L’idée de ce projet unique est née de séances de DJing dans lesquelles Kid conviait un petit public dans des lieux parfois inusités (un restaurant vietnamien, par exemple) à écouter des disques calmes en griffonnant dans leurs carnets à dessin (« de la musique pour introvertis » de lancer Eric en ricanant). Le succès a été tel que le DJ a décidé de créer sa propre « musique à dessiner ». « Je trouve génial qu’on associe certaines fonctions à des musiques particulières. Les Ramones, c’est bien pour faire du ménage en vitesse, la musique EDM, c’est bien pour s’entraîner, et ainsi de suite ! »

Eric, qui travaille lui aussi à ses projets de bande dessinée ou de films d’animation, a ses propres disques fétiches lorsqu’il se retrouve devant la planche à dessins et ses deux préférés sont étonnants. « It’s a Wonderful World de Spaklehorse, un album un peu tordu dans lequel je n’arrête pas de trouver de nouveaux détails après des centaines d’écoutes, et puis Lucky Cat de Sian, un album électronique assez ambiant qui m’a été offert par Colin Greenwood de Radiohead et qui m’aide à perdre la notion du temps. »

C’est de ce dernier que se rapproche le plus Satellite. Outre la nature planante, le côté glacial et les tempos très lents de ce disque, son aspect le plus marquant est la présence d’une voix féminine, celle de la chanteuse islandaise Emiliana Torrini, dont Eric admire le travail depuis toujours.

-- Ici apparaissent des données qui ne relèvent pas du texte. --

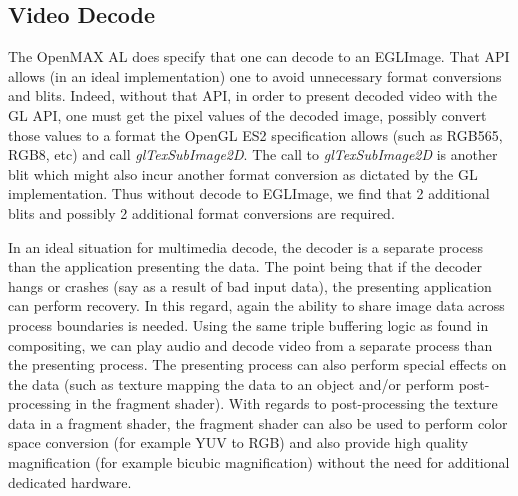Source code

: \documentclass[a4paper,11pt]{article}
\begin{document}
\subsection{Video Decode}
\begin{indenter}{2cm}

The OpenMAX AL does specify that one can decode to an EGLImage. That API allows  (in an ideal implementation) one to avoid unnecessary format conversions and blits.  Indeed, without that API, in order to present decoded video with the GL API, one must get the pixel values of the decoded image, possibly convert those values to a format the OpenGL ES2 specification allows (such as RGB565, RGB8, etc) and call \textit{glTexSubImage2D}. The call to \textit{glTexSubImage2D} is another blit which might also incur another format conversion as dictated by the GL implementation. Thus without decode to EGLImage, we find that 2 additional blits and possibly 2 additional format conversions are required. 

In an ideal situation for multimedia decode, the decoder is a separate process than the application presenting the data. The point being that if the decoder hangs or crashes (say as a result of bad input data), the presenting application can perform recovery. In this regard, again the ability to share image data across process boundaries is needed. Using the same triple buffering logic as found in compositing, we can play audio and decode video from a separate process than the presenting process. The presenting process can also perform special effects on the data (such as texture mapping the data to an object and/or perform post-processing in the fragment shader). With regards to post-processing the texture data in a fragment shader, the fragment shader can also be used to perform color space conversion (for example YUV to RGB) and also provide high quality magnification (for example bicubic magnification) without the need for additional dedicated hardware.

\end{indenter}
\end{document}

Après une première collaboration à distance en 2014, pour une chanson destinée à la bande originale du Men Women and Children de Jason Reitman, Eric a proposé à Emiliana de venir passer quelques jours à Montréal, histoire de travailler à ses « petites musiques d’hiver ». Étant du genre à prendre son temps pour écrire, Emiliana s’est laissée entraîner dans le « labyrinthe cérébral » du DJ, qui lui a concocté en vitesse des textes racontant l’histoire de deux amoureux qui s’éloignent de plus en plus l’un de l’autre dans l’espace intersidéral. « Eric est vraiment énervant : il réussit tout ce qu’il touche, dira plus tard la chanteuse à propos de son collaborateur. La création c’est son coeur, sa nature même, alors que moi, je dois me battre très fort pour atteindre cet endroit. »

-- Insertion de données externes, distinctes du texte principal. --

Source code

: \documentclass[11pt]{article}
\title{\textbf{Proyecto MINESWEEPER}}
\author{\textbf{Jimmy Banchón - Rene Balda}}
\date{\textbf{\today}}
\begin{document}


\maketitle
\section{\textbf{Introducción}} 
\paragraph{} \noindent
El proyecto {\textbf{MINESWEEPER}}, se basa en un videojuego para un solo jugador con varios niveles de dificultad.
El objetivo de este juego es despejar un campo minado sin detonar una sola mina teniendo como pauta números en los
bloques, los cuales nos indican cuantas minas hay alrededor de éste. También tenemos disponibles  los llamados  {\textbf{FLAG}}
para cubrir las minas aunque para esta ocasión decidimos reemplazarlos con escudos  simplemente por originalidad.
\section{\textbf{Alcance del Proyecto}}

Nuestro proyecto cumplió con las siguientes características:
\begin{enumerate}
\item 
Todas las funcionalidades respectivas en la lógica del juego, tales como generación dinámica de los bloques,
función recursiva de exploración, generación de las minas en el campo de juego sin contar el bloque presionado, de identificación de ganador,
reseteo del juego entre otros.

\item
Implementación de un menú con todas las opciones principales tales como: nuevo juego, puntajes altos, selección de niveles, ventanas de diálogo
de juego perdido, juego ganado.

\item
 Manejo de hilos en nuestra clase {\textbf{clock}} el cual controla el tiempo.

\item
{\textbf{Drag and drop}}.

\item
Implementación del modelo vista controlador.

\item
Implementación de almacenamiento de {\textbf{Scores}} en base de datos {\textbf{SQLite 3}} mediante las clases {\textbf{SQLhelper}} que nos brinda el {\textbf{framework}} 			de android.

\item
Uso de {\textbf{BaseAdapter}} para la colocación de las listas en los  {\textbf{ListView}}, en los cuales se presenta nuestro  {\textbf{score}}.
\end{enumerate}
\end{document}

En fait, ce projet est le premier volet d’une série de trois « disques d’hiver » que Kid Koala va réaliser pour le compte du label Arts and Crafts. Les seules contraintes qu’il s’est imposées sont simples : travailler exclusivement durant la froide saison et impliquer des chanteurs dans le processus. Était-il important qu’il fasse appel à une chanteuse nordique pour ce premier essai ? « Je pense que ça a facilité la compréhension de certaines choses, explique Eric. À un moment donné, Emiliana m’a demandé pourquoi le rythme de la chanson Adrift était si lent. Je lui ai dit qu’elle avait le tempo de quelqu’un qui pellette de la neige pendant trois heures et elle a tout de suite compris ! En fait, je me demande toujours comment quelqu’un qui est en Californie peur apprécier ce disque ! »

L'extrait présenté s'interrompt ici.